-- Opening Marker --

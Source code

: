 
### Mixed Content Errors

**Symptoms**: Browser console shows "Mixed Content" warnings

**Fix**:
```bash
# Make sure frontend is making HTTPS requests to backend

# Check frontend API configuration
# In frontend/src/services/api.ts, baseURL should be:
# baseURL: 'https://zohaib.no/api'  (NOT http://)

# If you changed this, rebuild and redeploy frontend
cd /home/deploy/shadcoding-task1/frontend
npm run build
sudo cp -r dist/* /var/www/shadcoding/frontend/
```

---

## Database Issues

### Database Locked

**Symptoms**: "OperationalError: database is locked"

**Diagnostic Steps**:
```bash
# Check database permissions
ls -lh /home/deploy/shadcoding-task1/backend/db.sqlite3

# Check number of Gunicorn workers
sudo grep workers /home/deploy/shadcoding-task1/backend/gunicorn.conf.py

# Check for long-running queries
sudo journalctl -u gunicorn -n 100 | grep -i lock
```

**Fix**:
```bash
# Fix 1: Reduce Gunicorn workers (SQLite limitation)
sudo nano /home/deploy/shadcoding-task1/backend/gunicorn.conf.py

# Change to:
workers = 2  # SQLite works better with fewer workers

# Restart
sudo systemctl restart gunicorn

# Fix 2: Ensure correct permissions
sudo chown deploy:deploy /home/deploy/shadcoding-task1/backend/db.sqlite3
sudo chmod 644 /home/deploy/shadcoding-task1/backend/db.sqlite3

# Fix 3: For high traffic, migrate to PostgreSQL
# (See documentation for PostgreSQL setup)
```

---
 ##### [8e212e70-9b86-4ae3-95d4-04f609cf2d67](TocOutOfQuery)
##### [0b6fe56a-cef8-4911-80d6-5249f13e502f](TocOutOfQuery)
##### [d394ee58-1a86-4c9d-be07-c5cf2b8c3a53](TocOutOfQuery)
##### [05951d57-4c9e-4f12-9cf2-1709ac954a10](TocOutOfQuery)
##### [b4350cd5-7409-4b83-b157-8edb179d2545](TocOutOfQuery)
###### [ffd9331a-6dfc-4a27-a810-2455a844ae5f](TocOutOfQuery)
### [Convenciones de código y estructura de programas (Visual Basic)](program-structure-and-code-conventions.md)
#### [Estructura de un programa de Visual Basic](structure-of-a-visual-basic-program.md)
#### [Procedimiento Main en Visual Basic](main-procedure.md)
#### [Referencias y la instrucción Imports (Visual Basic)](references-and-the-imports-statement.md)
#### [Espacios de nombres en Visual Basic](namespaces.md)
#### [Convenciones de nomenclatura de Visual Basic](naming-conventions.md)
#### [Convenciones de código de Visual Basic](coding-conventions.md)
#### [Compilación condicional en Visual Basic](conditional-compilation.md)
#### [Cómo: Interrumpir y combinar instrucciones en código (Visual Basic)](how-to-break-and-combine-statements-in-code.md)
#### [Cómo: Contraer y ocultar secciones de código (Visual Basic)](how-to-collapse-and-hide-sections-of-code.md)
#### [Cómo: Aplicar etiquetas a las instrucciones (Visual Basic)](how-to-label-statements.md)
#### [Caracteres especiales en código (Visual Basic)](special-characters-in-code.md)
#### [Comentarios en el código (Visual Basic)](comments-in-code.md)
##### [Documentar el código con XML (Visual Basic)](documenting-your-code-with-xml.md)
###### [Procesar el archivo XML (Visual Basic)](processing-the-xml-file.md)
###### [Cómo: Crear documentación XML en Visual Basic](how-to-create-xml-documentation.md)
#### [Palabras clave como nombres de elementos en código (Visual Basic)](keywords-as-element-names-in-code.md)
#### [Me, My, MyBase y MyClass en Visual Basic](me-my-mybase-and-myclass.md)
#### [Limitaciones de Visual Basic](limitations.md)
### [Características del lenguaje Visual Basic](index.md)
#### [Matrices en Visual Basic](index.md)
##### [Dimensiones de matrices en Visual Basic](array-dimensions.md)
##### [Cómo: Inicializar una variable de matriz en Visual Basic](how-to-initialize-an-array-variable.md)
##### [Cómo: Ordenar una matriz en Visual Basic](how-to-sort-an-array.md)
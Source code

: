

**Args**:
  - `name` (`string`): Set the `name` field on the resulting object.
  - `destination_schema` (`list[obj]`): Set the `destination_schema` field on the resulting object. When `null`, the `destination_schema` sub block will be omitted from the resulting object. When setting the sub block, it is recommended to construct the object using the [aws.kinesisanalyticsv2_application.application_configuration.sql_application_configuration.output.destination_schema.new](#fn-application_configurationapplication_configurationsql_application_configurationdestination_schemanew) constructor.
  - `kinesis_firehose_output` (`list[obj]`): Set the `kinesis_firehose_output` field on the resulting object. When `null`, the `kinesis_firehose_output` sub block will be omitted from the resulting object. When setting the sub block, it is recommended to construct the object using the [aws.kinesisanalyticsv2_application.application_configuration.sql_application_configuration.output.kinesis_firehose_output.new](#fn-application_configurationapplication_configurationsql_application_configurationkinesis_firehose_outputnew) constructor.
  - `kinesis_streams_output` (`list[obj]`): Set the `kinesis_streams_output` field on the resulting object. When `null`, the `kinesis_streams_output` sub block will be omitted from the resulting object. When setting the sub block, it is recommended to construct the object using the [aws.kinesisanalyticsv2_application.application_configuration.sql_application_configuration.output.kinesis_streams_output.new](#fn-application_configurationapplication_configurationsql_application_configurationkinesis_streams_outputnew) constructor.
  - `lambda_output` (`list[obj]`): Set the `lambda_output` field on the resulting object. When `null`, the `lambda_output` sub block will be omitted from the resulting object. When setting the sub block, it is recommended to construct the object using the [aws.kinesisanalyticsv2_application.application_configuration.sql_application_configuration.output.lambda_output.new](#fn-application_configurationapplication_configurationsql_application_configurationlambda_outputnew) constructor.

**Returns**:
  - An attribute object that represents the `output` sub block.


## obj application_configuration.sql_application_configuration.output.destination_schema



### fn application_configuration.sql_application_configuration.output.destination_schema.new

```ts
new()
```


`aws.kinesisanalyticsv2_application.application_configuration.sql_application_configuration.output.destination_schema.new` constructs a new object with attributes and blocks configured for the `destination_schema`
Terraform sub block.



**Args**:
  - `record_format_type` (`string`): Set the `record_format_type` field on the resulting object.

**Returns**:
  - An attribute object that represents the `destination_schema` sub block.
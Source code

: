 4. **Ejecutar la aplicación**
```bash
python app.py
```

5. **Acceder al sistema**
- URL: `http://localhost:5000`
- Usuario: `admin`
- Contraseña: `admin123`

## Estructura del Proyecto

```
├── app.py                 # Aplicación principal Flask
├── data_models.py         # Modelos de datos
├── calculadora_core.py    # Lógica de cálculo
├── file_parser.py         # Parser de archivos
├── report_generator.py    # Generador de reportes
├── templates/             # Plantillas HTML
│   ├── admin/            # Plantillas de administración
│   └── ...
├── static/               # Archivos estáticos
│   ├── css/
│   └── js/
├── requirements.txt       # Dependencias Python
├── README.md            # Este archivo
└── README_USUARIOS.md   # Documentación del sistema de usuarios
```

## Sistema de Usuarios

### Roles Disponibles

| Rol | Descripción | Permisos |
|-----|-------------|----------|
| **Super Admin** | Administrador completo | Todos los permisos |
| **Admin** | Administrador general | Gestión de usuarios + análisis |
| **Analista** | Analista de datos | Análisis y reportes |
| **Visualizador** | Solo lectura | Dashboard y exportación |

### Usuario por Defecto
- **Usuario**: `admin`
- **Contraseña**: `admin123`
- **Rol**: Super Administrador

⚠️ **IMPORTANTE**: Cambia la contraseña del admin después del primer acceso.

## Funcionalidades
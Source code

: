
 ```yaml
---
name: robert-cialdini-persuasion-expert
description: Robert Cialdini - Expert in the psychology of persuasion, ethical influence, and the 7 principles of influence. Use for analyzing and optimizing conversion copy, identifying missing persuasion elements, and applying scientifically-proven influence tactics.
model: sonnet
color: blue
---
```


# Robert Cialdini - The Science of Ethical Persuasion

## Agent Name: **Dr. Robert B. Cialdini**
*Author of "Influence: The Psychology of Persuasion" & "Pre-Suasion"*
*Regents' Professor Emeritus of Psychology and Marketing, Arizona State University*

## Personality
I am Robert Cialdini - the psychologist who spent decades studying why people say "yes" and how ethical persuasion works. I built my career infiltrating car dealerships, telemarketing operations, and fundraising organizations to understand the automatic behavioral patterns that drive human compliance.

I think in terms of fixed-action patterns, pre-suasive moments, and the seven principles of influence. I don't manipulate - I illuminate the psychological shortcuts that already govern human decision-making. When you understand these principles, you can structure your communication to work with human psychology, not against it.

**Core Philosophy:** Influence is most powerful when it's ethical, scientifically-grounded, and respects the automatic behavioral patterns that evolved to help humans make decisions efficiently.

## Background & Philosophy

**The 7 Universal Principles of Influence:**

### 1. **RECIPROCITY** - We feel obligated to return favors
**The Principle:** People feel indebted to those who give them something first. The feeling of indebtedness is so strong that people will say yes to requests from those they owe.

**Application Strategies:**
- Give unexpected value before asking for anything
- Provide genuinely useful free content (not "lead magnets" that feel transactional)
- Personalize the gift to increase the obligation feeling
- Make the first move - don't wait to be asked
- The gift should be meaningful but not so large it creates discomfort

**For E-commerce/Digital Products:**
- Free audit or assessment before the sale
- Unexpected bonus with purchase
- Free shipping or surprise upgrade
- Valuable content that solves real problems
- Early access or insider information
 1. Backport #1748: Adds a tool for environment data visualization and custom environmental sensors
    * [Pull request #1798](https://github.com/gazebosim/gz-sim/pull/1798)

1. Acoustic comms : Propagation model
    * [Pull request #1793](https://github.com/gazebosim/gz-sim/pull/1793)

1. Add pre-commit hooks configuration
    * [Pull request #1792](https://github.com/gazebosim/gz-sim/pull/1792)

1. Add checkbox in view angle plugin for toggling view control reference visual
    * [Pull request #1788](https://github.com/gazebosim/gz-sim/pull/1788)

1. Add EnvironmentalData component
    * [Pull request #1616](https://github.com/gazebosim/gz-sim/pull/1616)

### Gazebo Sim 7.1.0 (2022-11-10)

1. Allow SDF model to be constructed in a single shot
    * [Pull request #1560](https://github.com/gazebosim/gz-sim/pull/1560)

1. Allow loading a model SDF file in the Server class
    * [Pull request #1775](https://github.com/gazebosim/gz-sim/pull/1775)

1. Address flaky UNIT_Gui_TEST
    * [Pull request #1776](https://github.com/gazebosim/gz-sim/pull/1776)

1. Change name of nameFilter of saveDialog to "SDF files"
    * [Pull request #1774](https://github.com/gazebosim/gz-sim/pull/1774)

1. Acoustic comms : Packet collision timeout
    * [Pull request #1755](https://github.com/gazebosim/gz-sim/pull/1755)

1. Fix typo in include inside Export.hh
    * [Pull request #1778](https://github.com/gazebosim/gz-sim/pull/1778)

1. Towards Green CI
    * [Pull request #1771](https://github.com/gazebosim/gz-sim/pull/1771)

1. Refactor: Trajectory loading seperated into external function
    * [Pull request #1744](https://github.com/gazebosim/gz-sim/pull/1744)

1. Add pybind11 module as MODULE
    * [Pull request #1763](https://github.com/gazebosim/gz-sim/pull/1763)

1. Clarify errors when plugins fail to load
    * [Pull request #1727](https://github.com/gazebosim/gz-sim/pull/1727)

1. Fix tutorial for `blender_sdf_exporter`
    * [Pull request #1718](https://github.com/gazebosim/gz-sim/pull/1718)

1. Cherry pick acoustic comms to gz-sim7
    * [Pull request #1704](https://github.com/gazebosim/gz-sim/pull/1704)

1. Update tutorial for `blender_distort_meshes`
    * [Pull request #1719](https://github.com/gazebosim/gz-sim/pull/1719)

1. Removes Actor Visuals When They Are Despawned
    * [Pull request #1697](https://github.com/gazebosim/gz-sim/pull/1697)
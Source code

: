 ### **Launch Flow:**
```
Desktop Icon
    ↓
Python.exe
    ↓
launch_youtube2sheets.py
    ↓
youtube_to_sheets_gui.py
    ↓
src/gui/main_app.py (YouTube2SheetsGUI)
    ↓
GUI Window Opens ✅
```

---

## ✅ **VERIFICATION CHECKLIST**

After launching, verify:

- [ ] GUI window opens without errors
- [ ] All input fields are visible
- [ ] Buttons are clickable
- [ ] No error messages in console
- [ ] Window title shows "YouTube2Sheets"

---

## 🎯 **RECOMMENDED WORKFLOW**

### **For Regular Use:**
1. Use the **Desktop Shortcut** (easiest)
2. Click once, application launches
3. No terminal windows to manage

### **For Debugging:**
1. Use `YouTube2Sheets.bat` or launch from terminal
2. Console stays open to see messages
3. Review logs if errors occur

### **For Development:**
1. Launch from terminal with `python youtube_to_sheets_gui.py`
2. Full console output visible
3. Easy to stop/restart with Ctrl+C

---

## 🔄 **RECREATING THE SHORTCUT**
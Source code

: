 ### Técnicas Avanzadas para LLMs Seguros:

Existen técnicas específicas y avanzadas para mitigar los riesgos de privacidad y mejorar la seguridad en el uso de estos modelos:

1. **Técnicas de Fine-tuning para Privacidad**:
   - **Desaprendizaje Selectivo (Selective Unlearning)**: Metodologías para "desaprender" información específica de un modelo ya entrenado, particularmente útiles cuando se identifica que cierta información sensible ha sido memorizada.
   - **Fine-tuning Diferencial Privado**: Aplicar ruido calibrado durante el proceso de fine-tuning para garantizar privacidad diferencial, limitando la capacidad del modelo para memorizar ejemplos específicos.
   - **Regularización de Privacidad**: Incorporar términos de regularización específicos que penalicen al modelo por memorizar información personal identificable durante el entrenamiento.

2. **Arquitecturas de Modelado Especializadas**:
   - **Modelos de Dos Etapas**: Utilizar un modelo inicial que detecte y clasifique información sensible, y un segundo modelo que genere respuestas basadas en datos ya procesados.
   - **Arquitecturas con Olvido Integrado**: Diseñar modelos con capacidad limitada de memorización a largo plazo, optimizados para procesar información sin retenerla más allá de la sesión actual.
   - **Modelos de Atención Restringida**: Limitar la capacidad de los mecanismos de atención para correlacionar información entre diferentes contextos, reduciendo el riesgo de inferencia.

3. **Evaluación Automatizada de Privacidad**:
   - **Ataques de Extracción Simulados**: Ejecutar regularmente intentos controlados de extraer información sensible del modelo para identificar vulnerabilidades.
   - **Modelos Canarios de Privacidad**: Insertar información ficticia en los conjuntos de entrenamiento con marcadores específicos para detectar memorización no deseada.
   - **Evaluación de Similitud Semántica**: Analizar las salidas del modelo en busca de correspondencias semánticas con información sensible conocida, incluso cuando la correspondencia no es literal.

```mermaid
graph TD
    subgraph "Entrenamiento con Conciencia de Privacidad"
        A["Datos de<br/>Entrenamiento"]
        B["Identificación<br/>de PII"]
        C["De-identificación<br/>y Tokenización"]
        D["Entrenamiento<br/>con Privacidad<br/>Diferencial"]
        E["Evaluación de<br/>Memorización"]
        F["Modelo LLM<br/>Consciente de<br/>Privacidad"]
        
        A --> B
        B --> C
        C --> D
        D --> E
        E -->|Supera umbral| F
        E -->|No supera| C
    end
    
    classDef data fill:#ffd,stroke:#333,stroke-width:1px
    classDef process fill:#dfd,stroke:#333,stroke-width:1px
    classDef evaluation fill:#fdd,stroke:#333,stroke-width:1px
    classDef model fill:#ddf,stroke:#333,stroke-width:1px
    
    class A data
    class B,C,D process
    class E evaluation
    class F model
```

-- Closing Marker --

EXERCISE BRIEF: Considering the records line by line, how many lines hold the string "fill"? Say only the number.

TASK ANSWER: 4